Also operating below FERC are what are called regional transmission organizations, or RTOs, they’re often known as. And these are— I think of them as, like, a utility of utilities. It’s a bunch of utilities that get together in a region, and they’ve agreed to basically jointly manage their systems, at least to a certain extent. So RTOs control the dispatch of electricity across the system. They run whatever markets the region decides to run, and they do future transmission planning for the region. And again, these are overseen by FERC, but under, you know, pretty lenient standards.
And then I’ll say just a word about a couple other entities that have some roles in this space. One is that there are a bunch of other regional players in this system, right? So if you’re not in an RTO, you still have to be a part of regional transmission planning efforts. All utilities belong to some regional entity that sits below NERC that does sort of regional level planning, and provides like regional data for the big assessments that NERC does.
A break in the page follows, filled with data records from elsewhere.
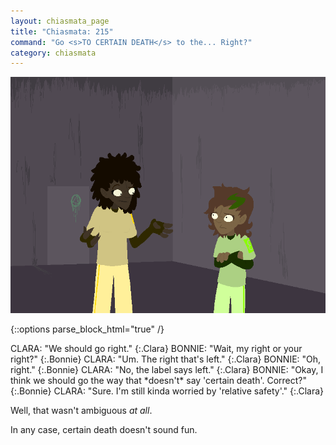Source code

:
 ```yaml
---
layout: chiasmata_page
title: "Chiasmata: 215"
command: "Go <s>TO CERTAIN DEATH</s> to the... Right?"
category: chiasmata
---
```


![215](/chiasmata/images/narrative/214.png)

{::options parse_block_html="true" /}
<div class="dialogue">
CLARA: "We should go right." 
{:.Clara}
BONNIE: "Wait, my right or your right?" 
{:.Bonnie}
CLARA: "Um. The right that's left." 
{:.Clara}
BONNIE: "Oh, right." 
{:.Bonnie}
CLARA: "No, the label says left." 
{:.Clara}
BONNIE: "Okay, I think we should go the way that *doesn't* say 'certain death'. Correct?" 
{:.Bonnie}
CLARA: "Sure. I'm still kinda worried by 'relative safety'." 
{:.Clara}
</div>

Well, that wasn't ambiguous *at all*.

In any case, certain death doesn't sound fun.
And then, of course, there’s another huge player in this system, which is the states, right? So the way that jurisdiction is set up in the US, FERC, as I mentioned, controls transmission and wholesale sales. But states control their distribution lines. So the smaller lines within their territories, they control retail sales—so, how much you and I pay for electricity. And then they control one other really big thing, which is, they decide what kinds of electricity gets built within their state. They control generation. And some of them do this through, still sort of very comprehensive planning, and some of them have ceded some of this authority to RTOs, to essentially decide what gets built through regional markets.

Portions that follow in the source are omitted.